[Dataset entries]
--------

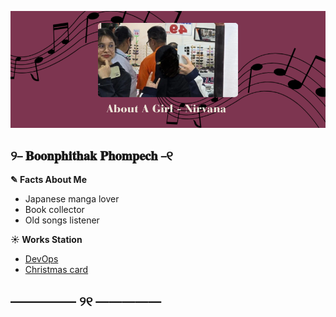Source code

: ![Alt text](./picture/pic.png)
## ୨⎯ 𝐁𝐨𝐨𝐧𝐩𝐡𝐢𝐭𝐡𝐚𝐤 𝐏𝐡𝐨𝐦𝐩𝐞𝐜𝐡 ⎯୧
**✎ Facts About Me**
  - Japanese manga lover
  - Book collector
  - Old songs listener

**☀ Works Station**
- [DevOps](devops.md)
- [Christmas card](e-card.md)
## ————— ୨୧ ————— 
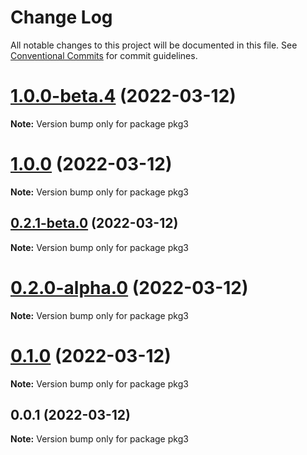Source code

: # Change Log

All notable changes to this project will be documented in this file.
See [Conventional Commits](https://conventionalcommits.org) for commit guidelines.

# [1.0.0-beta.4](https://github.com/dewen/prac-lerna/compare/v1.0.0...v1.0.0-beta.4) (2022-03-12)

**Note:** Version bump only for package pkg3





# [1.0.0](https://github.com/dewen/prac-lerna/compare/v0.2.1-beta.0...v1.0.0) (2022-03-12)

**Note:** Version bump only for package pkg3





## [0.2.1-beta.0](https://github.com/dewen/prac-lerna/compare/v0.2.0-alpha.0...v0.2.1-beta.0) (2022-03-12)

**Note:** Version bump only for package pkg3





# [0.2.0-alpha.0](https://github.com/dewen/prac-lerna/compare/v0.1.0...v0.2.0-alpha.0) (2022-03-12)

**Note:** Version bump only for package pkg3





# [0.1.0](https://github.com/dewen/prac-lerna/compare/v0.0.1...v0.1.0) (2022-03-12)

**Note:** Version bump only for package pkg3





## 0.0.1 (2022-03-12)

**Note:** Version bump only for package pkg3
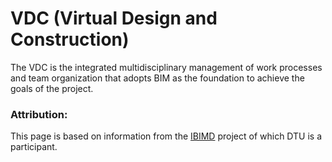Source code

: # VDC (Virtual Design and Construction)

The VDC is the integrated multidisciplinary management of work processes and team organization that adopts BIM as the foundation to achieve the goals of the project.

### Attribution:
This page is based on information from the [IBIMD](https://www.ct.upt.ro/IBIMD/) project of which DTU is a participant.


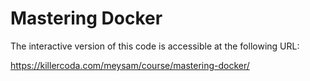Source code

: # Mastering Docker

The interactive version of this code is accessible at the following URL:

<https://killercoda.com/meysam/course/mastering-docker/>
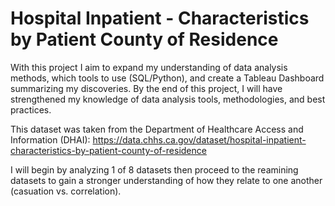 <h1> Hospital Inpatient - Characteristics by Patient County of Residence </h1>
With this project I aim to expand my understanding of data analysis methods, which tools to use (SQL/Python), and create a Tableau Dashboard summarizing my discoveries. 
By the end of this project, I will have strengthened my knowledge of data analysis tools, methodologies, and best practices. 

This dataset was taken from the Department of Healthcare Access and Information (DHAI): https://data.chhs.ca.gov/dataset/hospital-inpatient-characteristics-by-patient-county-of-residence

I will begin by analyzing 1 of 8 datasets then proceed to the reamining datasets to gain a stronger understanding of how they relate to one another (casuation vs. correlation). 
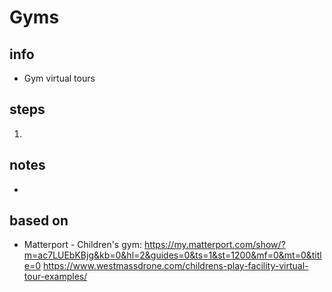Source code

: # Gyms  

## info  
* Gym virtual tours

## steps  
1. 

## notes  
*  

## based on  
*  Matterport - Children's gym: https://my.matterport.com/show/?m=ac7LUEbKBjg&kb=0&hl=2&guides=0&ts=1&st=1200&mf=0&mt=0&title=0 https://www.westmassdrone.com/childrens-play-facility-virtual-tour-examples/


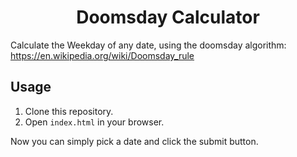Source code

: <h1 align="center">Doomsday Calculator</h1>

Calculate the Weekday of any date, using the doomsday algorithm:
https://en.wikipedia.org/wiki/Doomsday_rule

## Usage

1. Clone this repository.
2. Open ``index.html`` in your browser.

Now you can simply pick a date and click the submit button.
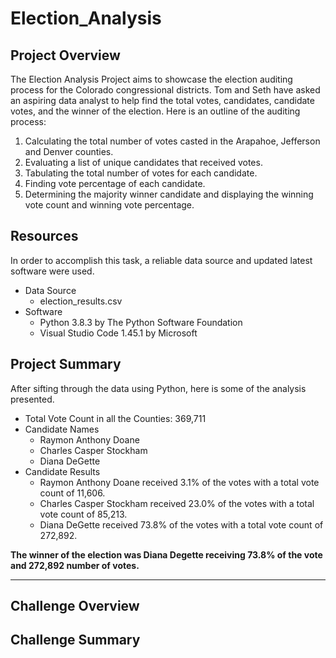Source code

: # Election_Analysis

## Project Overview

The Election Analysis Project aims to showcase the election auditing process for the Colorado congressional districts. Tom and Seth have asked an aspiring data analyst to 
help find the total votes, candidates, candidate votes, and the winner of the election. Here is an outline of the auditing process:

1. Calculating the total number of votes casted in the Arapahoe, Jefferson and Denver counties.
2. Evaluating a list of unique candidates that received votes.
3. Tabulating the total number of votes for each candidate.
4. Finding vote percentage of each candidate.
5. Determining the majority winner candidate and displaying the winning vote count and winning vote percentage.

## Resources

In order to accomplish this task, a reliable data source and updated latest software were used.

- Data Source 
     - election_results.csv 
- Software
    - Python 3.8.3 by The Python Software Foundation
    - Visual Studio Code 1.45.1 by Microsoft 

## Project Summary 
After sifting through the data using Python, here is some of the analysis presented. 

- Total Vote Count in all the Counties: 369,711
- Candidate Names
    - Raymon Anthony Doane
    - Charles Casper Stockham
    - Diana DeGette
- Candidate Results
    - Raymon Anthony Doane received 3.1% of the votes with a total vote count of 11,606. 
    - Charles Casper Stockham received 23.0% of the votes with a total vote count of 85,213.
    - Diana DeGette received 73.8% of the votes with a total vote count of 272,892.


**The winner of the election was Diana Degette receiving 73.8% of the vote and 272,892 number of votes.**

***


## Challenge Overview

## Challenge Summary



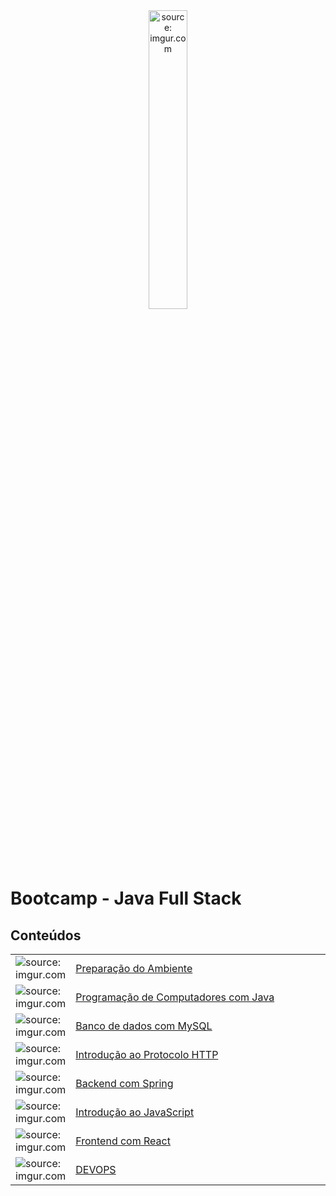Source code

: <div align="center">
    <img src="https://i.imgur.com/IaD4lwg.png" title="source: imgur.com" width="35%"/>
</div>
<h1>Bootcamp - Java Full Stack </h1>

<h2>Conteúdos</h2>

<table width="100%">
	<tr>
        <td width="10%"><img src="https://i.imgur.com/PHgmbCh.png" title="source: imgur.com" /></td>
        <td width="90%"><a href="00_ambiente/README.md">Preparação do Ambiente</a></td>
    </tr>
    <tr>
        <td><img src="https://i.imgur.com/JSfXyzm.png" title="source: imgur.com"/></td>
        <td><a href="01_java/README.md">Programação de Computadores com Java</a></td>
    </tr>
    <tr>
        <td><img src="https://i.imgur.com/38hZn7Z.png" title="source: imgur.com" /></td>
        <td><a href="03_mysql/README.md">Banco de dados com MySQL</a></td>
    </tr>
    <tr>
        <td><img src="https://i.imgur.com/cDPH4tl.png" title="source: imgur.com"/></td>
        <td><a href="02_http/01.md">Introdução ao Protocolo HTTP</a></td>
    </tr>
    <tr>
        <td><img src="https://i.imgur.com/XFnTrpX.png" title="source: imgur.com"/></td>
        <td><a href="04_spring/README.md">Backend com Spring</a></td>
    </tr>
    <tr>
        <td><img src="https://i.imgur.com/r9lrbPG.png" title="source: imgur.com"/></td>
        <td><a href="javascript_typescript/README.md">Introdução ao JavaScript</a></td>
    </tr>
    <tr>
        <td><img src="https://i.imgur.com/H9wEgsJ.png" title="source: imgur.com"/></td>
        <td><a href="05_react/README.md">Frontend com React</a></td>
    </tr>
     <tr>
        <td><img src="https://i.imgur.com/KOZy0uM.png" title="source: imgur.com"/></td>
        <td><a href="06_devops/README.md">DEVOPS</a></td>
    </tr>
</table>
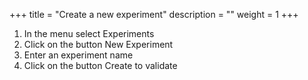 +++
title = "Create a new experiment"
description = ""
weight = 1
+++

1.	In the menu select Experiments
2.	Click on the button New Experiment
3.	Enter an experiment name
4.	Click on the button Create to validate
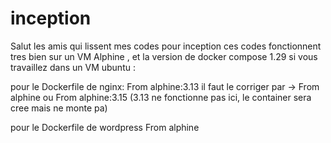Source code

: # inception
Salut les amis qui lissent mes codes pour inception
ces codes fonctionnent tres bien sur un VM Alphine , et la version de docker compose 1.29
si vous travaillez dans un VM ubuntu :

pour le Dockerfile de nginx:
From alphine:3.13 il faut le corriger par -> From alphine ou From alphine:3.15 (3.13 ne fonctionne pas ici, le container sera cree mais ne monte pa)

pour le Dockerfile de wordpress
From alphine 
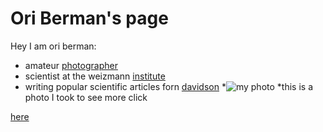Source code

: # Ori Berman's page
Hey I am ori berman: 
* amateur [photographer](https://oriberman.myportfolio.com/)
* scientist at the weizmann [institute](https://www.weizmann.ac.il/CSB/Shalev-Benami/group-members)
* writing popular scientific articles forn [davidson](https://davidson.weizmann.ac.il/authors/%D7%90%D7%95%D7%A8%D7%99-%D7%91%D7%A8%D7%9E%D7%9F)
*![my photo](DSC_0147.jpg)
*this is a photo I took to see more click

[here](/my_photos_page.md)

--------

#### Task prompt:
Transcribe exactly each line of the records from the start up to and including the one with "# Change Log", and leave out every picture.

#### Expected answer:
Source code

: ![Alt text](./picture/pic.png)
## ୨⎯ 𝐁𝐨𝐨𝐧𝐩𝐡𝐢𝐭𝐡𝐚𝐤 𝐏𝐡𝐨𝐦𝐩𝐞𝐜𝐡 ⎯୧
**✎ Facts About Me**
  - Japanese manga lover
  - Book collector
  - Old songs listener

**☀ Works Station**
- [DevOps](devops.md)
- [Christmas card](e-card.md)
## ————— ୨୧ ————— 
Source code

: # Change Log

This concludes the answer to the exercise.